Cassandra is a distributed database system and it runs on multiple nodes at once. The nodes use a peer-to-peer communication protocol to exchange any information.
Some key points regarding Cassandra architecture/functioning:
- Table rows are stored in tables, each with a mandatory primary key
- Data gets first written to log file for durability and then somewhat similar to RDBMS databases, write the data to cache and when cache is full it write the data finally to disk
- Automatically partition the data and replicate it.
- At regular interval, it compacts the data in the database
- Cluster nodes are chosen randomly to fetch the data as per client need
Some of the key high level structures/concepts of Cassandra are:
NODE: All data gets stored in Nodes. A node is essentially a server machine. You can have one node in Cassandra (for basic demo/testing) or can have multiple nodes. In real life situation, multiple nodes are used.
DATACENTER: Not to be confused with the actual data center that normal people think. It is a SET OF NODES that you configure as a group for replication proposes. In real life Cassandra implementation, there will be many Cassandra datacenters (replication groups) which will be interconnected and will be replicating data continuously.
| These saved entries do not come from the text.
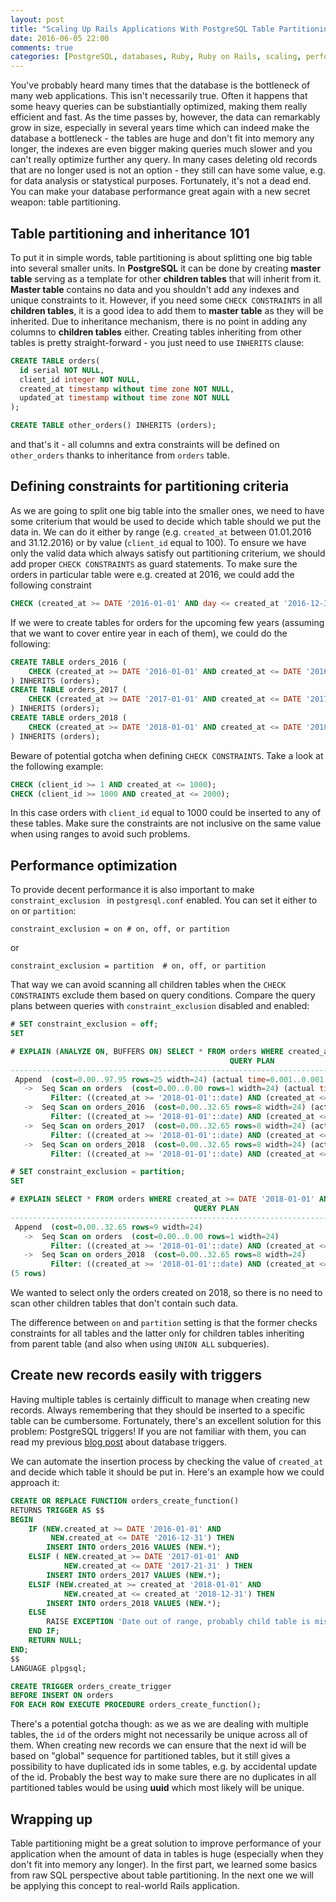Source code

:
 ```yaml
---
layout: post
title: "Scaling Up Rails Applications With PostgreSQL Table Partitioning - Part 1"
date: 2016-06-05 22:00
comments: true
categories: [PostgreSQL, databases, Ruby, Ruby on Rails, scaling, performance, architecture]
---
```


<p>You've probably heard many times that the database is the bottleneck of many web applications. This isn't necessarily true. Often it happens that some heavy queries can be substiantially optimized, making them really efficient and fast. As the time passes by, however, the data can remarkably grow in size, especially in several years time which can indeed make the database a bottleneck - the tables are huge and don't fit into memory any longer, the indexes are even bigger making queries much slower and you can't really optimize further any query. In many cases deleting old records that are no longer used is not an option - they still can have some value, e.g. for data analysis or statystical purposes. Fortunately, it's not a dead end. You can make your database performance great again with a new secret weapon: table partitioning.</p>

<!--more-->

<h2>Table partitioning and inheritance 101</h2>

<p>To put it in simple words, table partitioning is about splitting one big table into several smaller units. In <strong>PostgreSQL</strong> it can be done by creating <strong>master table</strong> serving as a template for other <strong>children tables</strong> that will inherit from it. <strong>Master table</strong> contains no data and you shouldn't add any indexes and unique constraints to it. However, if you need some <code>CHECK CONSTRAINTS</code> in all <strong>children tables</strong>, it is a good idea to add them to <strong>master table</strong> as they will be inherited. Due to inheritance mechanism, there is no point in adding any columns to <strong>children tables</strong> either. Creating tables inheriting from other tables is pretty straight-forward - you just need to use <code>INHERITS</code> clause:</p>

``` sql
CREATE TABLE orders(
  id serial NOT NULL,
  client_id integer NOT NULL,
  created_at timestamp without time zone NOT NULL,
  updated_at timestamp without time zone NOT NULL
);

CREATE TABLE other_orders() INHERITS (orders);
```

<p>and that's it - all columns and extra constraints will be defined on <code>other_orders</code> thanks to inheritance from <code>orders</code> table.</p>

<h2>Defining constraints for partitioning criteria</h2>

<p>As we are going to split one big table into the smaller ones, we need to have some criterium that would be used to decide which table should we put the data in. We can do it either by range (e.g. <code>created_at</code> between 01.01.2016 and 31.12.2016) or by value (<code>client_id</code> equal to 100). To ensure we have only the valid data which always satisfy out partitioning criterium, we should add proper <code>CHECK CONSTRAINTS</code> as guard statements. To make sure the orders in particular table were e.g. created at 2016, we could add the following constraint</p>

``` sql
CHECK (created_at >= DATE '2016-01-01' AND day <= created_at '2016-12-31' )
```

If we were to create tables for orders for the upcoming few years (assuming that we want to cover entire year in each of them), we could do the following:

```sql
CREATE TABLE orders_2016 (
    CHECK (created_at >= DATE '2016-01-01' AND created_at <= DATE '2016-12-31')
) INHERITS (orders);
CREATE TABLE orders_2017 (
    CHECK (created_at >= DATE '2017-01-01' AND created_at <= DATE '2017-12-31')
) INHERITS (orders);
CREATE TABLE orders_2018 (
    CHECK (created_at >= DATE '2018-01-01' AND created_at <= DATE '2018-12-31')
) INHERITS (orders);
```

<p>Beware of potential gotcha when defining <code>CHECK CONSTRAINTS</code>. Take a look at the following example:</p>

``` sql
CHECK (client_id >= 1 AND created_at <= 1000);
CHECK (client_id >= 1000 AND created_at <= 2000);
```

<p>In this case orders with <code>client_id</code> equal to 1000 could be inserted to any of these tables. Make sure the constraints are not inclusive on the same value when using ranges to avoid such problems.</p>

<h2>Performance optimization</h2>

<p>To provide decent performance it is also important to make <code>constraint_exclusion </code> in <code>postgresql.conf</code> enabled. You can set it either to <code>on</code> or <code>partition</code>:</p>


```
constraint_exclusion = on # on, off, or partition
```

or

```
constraint_exclusion = partition  # on, off, or partition
```

<p>That way we can avoid scanning all children tables when the <code>CHECK CONSTRAINTS</code> exclude them based on query conditions. Compare the query plans between queries with <code>constraint_exclusion</code> disabled and enabled:</p>

``` sql
# SET constraint_exclusion = off;
SET

# EXPLAIN (ANALYZE ON, BUFFERS ON) SELECT * FROM orders WHERE created_at >= DATE '2018-01-01' AND created_at <= DATE '2018-12-31';
                                                 QUERY PLAN
-------------------------------------------------------------------------------------------------------------
 Append  (cost=0.00..97.95 rows=25 width=24) (actual time=0.001..0.001 rows=0 loops=1)
   ->  Seq Scan on orders  (cost=0.00..0.00 rows=1 width=24) (actual time=0.001..0.001 rows=0 loops=1)
         Filter: ((created_at >= '2018-01-01'::date) AND (created_at <= '2018-12-31'::date))
   ->  Seq Scan on orders_2016  (cost=0.00..32.65 rows=8 width=24) (actual time=0.000..0.000 rows=0 loops=1)
         Filter: ((created_at >= '2018-01-01'::date) AND (created_at <= '2018-12-31'::date))
   ->  Seq Scan on orders_2017  (cost=0.00..32.65 rows=8 width=24) (actual time=0.000..0.000 rows=0 loops=1)
         Filter: ((created_at >= '2018-01-01'::date) AND (created_at <= '2018-12-31'::date))
   ->  Seq Scan on orders_2018  (cost=0.00..32.65 rows=8 width=24) (actual time=0.000..0.000 rows=0 loops=1)
         Filter: ((created_at >= '2018-01-01'::date) AND (created_at <= '2018-12-31'::date))
```

``` sql
# SET constraint_exclusion = partition;
SET

# EXPLAIN SELECT * FROM orders WHERE created_at >= DATE '2018-01-01' AND created_at <= DATE '2018-12-31';
                                         QUERY PLAN
---------------------------------------------------------------------------------------------
 Append  (cost=0.00..32.65 rows=9 width=24)
   ->  Seq Scan on orders  (cost=0.00..0.00 rows=1 width=24)
         Filter: ((created_at >= '2018-01-01'::date) AND (created_at <= '2018-12-31'::date))
   ->  Seq Scan on orders_2018  (cost=0.00..32.65 rows=8 width=24)
         Filter: ((created_at >= '2018-01-01'::date) AND (created_at <= '2018-12-31'::date))
(5 rows)
```

<p>We wanted to select only the orders created on 2018, so there is no need to scan other children tables that don't contain such data.</p>

<p>The difference between <code>on</code> and <code>partition</code> setting is that the former checks constraints for all tables and the latter only for children tables inheriting from parent table (and also when using <code>UNION ALL</code> subqueries).</p>

<h2>Create new records easily with triggers</h2>

<p>Having multiple tables is certainly difficult to manage when creating new records. Always remembering that they should be inserted to a specific table can be cumbersome. Fortunately, there's an excellent solution for this problem: PostgreSQL triggers! If you are not familiar with them, you can read my previous <a href="https://karolgalanciak.com/blog/2016/05/06/when-validation-is-not-enough-postgresql-triggers-for-data-integrity/" target="_blank">blog post</a> about database triggers.</p>

<p>We can automate the insertion process by checking the value of <code>created_at</code> and decide which table it should be put in. Here's an example how we could approach it:</p>


``` sql
CREATE OR REPLACE FUNCTION orders_create_function()
RETURNS TRIGGER AS $$
BEGIN
    IF (NEW.created_at >= DATE '2016-01-01' AND
         NEW.created_at <= DATE '2016-12-31') THEN
        INSERT INTO orders_2016 VALUES (NEW.*);
    ELSIF ( NEW.created_at >= DATE '2017-01-01' AND
            NEW.created_at <= DATE '2017-21-31' ) THEN
        INSERT INTO orders_2017 VALUES (NEW.*);
    ELSIF (NEW.created_at >= created_at '2018-01-01' AND
            NEW.created_at <= created_at '2018-12-31') THEN
        INSERT INTO orders_2018 VALUES (NEW.*);
    ELSE
        RAISE EXCEPTION 'Date out of range, probably child table is missing';
    END IF;
    RETURN NULL;
END;
$$
LANGUAGE plpgsql;

CREATE TRIGGER orders_create_trigger
BEFORE INSERT ON orders
FOR EACH ROW EXECUTE PROCEDURE orders_create_function();
```

<p>There's a potential gotcha though: as we as we are dealing with multiple tables, the <code>id</code> of the orders might not necessarily be unique across all of them. When creating new records we can ensure that the next id will be based on "global" sequence for partitioned tables, but it still gives a possibility to have duplicated ids in some tables, e.g. by accidental update of the id. Probably the best way to make sure there are no duplicates in all partitioned tables would be using <strong>uuid</strong> which most likely will be unique.</p>

<h2>Wrapping up</h2>

<p>Table partitioning might be a great solution to improve performance of your application when the amount of data in tables is huge (especially when they don't fit into memory any longer). In the first part, we learned some basics from raw SQL perspective about table partitioning. In the next one we will be applying this concept to real-world Rails application.</p>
CLUSTER: It is bigger than Datacenter and is super set of Datacenter. It is a set of one or more datacenters and can span across multiple locations.
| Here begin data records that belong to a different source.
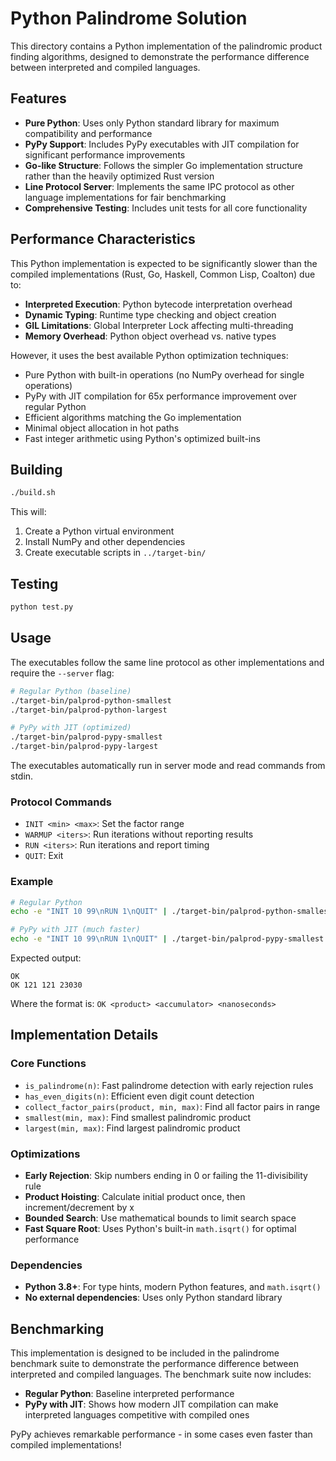 # Python Palindrome Solution

This directory contains a Python implementation of the palindromic product finding algorithms, designed to demonstrate the performance difference between interpreted and compiled languages.

## Features

- **Pure Python**: Uses only Python standard library for maximum compatibility and performance
- **PyPy Support**: Includes PyPy executables with JIT compilation for significant performance improvements
- **Go-like Structure**: Follows the simpler Go implementation structure rather than the heavily optimized Rust version
- **Line Protocol Server**: Implements the same IPC protocol as other language implementations for fair benchmarking
- **Comprehensive Testing**: Includes unit tests for all core functionality

## Performance Characteristics

This Python implementation is expected to be significantly slower than the compiled implementations (Rust, Go, Haskell, Common Lisp, Coalton) due to:

- **Interpreted Execution**: Python bytecode interpretation overhead
- **Dynamic Typing**: Runtime type checking and object creation
- **GIL Limitations**: Global Interpreter Lock affecting multi-threading
- **Memory Overhead**: Python object overhead vs. native types

However, it uses the best available Python optimization techniques:
- Pure Python with built-in operations (no NumPy overhead for single operations)
- PyPy with JIT compilation for 65x performance improvement over regular Python
- Efficient algorithms matching the Go implementation
- Minimal object allocation in hot paths
- Fast integer arithmetic using Python's optimized built-ins

## Building

```bash
./build.sh
```

This will:
1. Create a Python virtual environment
2. Install NumPy and other dependencies
3. Create executable scripts in `../target-bin/`

## Testing

```bash
python test.py
```

## Usage

The executables follow the same line protocol as other implementations and require the `--server` flag:

```bash
# Regular Python (baseline)
./target-bin/palprod-python-smallest
./target-bin/palprod-python-largest

# PyPy with JIT (optimized)
./target-bin/palprod-pypy-smallest
./target-bin/palprod-pypy-largest
```

The executables automatically run in server mode and read commands from stdin.

### Protocol Commands

- `INIT <min> <max>`: Set the factor range
- `WARMUP <iters>`: Run iterations without reporting results
- `RUN <iters>`: Run iterations and report timing
- `QUIT`: Exit

### Example

```bash
# Regular Python
echo -e "INIT 10 99\nRUN 1\nQUIT" | ./target-bin/palprod-python-smallest

# PyPy with JIT (much faster)
echo -e "INIT 10 99\nRUN 1\nQUIT" | ./target-bin/palprod-pypy-smallest
```

Expected output:
```
OK
OK 121 121 23030
```

Where the format is: `OK <product> <accumulator> <nanoseconds>`

## Implementation Details

### Core Functions

- `is_palindrome(n)`: Fast palindrome detection with early rejection rules
- `has_even_digits(n)`: Efficient even digit count detection
- `collect_factor_pairs(product, min, max)`: Find all factor pairs in range
- `smallest(min, max)`: Find smallest palindromic product
- `largest(min, max)`: Find largest palindromic product

### Optimizations

- **Early Rejection**: Skip numbers ending in 0 or failing the 11-divisibility rule
- **Product Hoisting**: Calculate initial product once, then increment/decrement by x
- **Bounded Search**: Use mathematical bounds to limit search space
- **Fast Square Root**: Uses Python's built-in `math.isqrt()` for optimal performance

### Dependencies

- **Python 3.8+**: For type hints, modern Python features, and `math.isqrt()`
- **No external dependencies**: Uses only Python standard library

## Benchmarking

This implementation is designed to be included in the palindrome benchmark suite to demonstrate the performance difference between interpreted and compiled languages. The benchmark suite now includes:

- **Regular Python**: Baseline interpreted performance
- **PyPy with JIT**: Shows how modern JIT compilation can make interpreted languages competitive with compiled ones

PyPy achieves remarkable performance - in some cases even faster than compiled implementations!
COMMIT LOG: These are secure recovery mechanism for the incoming data. A commit log is memory location where Cassandra writes the incoming data for durability
MEMTABLES: After data is written to Commit logs, it is next written to memtables, which are data structures that live only in memory.
SSTABLE: Memtables are finally get written to SSTables once the memtables reach a threshold value
CQL TABLE: We query CQL table to retrieve data from a Cassandra database. It is a set of ordered columns fetched by table row.
KEYSPACE: Logical entity to group a set of tables, usually belonging to a single application. Logically similar to concept of schema in RDBMS.
PEERS: All nodes in a Cassandra cluster are known as peers. A client’s request can go randomly to any of the nodes(peers) in a cluster.
COORDINATOR: The first peer which will get the client request will take the role of coordinator. So it is kind of proxy between client and the Nodes (Peers).
GOSSIP: As term suggests, this is communication mechanism between the nodes. Nodes talk and get information on location and state of nodes
COMPACTION: Cassandra periodically consolidates data stored in tables in data files and this is known as compaction. It finds most up-to-date row source, writes it to SSTable and let the old /obsolete row marked for deletion. After all pending reads are completed then it goes on deleting those obsolete data.
PARTITIONER: This determines which nodes receive the first copy of data chunk and how it should distribute it to the rest of nodes.
SNITCH: This is Cassandra topology to place the replicas of data on the nodes
NODE REPAIR: This is a regular maintenance task that corrects the inconsistencies among the replicas
At this stage many of these terms do not make complete sense but in our next posts we will go into details of these structures/concepts.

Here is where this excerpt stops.